Il costo della transizione energetica
Ed è proprio la transizione energetica l’altro elemento chiave nell’analisi dell’esperto. In pochi infatti, secondo Louvet, comprendono appieno il carattere inflazionistico della transizione energetica, che non dipende soltanto dal prezzo delle commodities, ma anche dalla natura stessa delle energie rinnovabili, che sì sono inesauribili, ma disponibili in modo discontinuo. “Le rinnovabili sono intermittenti e devono essere gestite con dei dispositivi di stoccaggio e di back up molto costosi, soprattutto per gestire i picchi di richiesta di energia, che ad esempio possono avvenire di notte in assenza di luce solare o in periodi senza vento”, dice. “Per il global warming non abbiamo scelta, e dobbiamo andare in questa direzione. Ma non ammettere che sarà un processo costoso non è veritiero”, dichiara. Inoltre, Louvet è convinto che il costo del solare e dell’eolico non scenderà di molto per effetto delle economie di scala. “Sappiamo che dovremo abbandonare i combustibili fossili, ma per ora la loro richiesta è ancora elevata. In più, quasi il 25% del costo delle rinnovabili è legato alle materie prime. Pertanto la transizione energetica genererà un aumento dei prezzi di produzione lato offerta, un versante su cui le banche centrali hanno poca capacità di intervenire”, afferma.
View positiva sull’argento
Il peso maggiore nel benchmark dell’OFI Financial Investment - Precious Metals è riservato all’oro (35% a settembre 2021).
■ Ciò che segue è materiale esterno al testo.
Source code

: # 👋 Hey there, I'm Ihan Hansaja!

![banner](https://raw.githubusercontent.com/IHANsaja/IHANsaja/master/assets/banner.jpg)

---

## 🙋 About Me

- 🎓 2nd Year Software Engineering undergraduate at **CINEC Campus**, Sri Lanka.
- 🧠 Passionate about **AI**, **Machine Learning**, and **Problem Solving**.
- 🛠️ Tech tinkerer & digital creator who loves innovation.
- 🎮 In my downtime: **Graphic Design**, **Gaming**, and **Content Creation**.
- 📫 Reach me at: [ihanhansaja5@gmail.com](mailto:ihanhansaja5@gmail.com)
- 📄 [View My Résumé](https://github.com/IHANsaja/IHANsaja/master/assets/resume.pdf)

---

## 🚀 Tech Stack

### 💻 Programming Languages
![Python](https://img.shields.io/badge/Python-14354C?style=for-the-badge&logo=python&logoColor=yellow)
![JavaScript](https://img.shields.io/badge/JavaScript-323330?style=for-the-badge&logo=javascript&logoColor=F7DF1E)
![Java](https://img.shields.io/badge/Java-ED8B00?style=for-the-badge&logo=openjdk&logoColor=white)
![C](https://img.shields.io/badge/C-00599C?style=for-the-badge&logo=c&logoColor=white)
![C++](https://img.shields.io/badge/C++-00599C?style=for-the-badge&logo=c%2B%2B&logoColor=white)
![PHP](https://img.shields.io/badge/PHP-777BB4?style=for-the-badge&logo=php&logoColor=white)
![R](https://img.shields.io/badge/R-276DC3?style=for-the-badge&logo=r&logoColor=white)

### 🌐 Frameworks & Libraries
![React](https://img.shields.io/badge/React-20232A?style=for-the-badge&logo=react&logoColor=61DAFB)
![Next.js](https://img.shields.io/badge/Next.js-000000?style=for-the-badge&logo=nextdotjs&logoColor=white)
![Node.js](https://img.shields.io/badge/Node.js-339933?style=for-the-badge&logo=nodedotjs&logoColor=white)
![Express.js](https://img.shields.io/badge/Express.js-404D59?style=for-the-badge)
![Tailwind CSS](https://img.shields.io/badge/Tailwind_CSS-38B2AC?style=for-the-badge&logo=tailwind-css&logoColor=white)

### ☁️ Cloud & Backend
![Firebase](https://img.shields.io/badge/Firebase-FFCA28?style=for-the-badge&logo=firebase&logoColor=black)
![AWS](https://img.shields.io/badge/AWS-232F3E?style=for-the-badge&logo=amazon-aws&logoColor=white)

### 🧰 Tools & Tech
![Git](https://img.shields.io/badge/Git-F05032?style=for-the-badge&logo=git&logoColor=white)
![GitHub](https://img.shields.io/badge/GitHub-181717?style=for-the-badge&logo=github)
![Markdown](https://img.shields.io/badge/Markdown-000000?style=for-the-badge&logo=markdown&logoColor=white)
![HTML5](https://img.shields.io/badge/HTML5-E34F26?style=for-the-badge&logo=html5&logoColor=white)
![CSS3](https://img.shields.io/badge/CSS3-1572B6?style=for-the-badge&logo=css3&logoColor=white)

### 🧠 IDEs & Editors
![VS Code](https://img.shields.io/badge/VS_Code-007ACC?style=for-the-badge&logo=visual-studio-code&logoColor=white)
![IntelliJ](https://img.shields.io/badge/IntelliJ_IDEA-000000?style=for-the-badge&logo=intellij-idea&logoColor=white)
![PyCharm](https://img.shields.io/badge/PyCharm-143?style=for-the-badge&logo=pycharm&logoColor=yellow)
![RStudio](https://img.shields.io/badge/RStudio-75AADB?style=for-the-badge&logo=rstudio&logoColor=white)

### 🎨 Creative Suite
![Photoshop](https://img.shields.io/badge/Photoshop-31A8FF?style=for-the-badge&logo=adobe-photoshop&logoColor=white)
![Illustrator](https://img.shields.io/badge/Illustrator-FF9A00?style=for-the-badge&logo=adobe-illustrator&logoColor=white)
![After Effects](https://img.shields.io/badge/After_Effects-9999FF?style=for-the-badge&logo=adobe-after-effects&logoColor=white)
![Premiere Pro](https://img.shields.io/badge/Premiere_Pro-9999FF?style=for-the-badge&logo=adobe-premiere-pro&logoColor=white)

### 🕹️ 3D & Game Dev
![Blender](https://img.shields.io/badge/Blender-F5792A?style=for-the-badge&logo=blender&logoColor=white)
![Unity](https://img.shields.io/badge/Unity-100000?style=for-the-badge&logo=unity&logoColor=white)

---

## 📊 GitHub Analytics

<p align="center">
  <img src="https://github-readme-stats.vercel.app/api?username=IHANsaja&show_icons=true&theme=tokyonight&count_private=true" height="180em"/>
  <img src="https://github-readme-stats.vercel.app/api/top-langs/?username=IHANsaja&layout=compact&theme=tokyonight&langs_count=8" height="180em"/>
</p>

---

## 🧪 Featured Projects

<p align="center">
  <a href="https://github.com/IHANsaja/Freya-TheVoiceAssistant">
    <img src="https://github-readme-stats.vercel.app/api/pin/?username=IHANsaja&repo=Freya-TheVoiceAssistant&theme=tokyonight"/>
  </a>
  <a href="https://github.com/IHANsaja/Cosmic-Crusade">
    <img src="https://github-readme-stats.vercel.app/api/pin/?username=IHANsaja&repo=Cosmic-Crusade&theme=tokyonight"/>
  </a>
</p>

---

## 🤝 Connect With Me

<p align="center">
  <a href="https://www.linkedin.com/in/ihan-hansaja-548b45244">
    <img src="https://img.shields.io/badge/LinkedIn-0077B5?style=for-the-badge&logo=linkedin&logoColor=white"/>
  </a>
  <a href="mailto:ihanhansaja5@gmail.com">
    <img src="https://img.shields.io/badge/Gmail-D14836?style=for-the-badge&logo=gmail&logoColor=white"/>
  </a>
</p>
Ma lo strumento passivo offre anche esposizione all’argento e al platino (20% dell’indice per ciascuno), metalli su cui il gestore ha una view positiva. In particolare, l'argento è uno dei metalli più interessanti nel contesto della transizione energetica, per la sua caratteristica fisica di essere un buon conduttore che lo rende indispensabile in molte tecnologie low carbon. “Per compiere gli obiettivi sanciti dell’accordo di Parigi, dovremo installare ogni anno fino al 2030 l'equivalente del più grande impianto solare presente oggi nel mondo. Questo esempio rende bene l’idea della grandezza del problema”, dichiara. Ma non solo, l’argento è una materia prima chiave anche per un altro settore centrale nei piani di de carbonizzazione dell’economia mondiale: i veicoli elettrici. “Già nel 2019 l'automotive rappresentava il 6-7% della domanda globale di argento. Ma nello stesso anno la quota di mercato delle auto elettriche era pari a soltanto il 5% dell’industria. Per essere in linea con gli obiettivi di Parigi, la quota di mercato delle auto elettriche nel 2030 dovrà esser del 60%. Ciò fa ben capire quanto sia destinata a crescere la richiesta d’argento”, commenta.
L’OFI Financial Investment - Precious Metals è l'unico fondo pure passive UCITS compliant in Europa che offre un'esposizione ai metalli preziosi. “È pensato come un tool per entrare ed uscire nel mercato dei metalli preziosi. Non è stato creato espressamente per beneficiare della transizione energetica, ma può essere anche sfruttato in questo modo. Inoltre, vi anticipo che siamo al lavoro per il lancio di un tematico puro per avere un’esposizione a tutti i metalli critici per la transizione energetica”, conclude.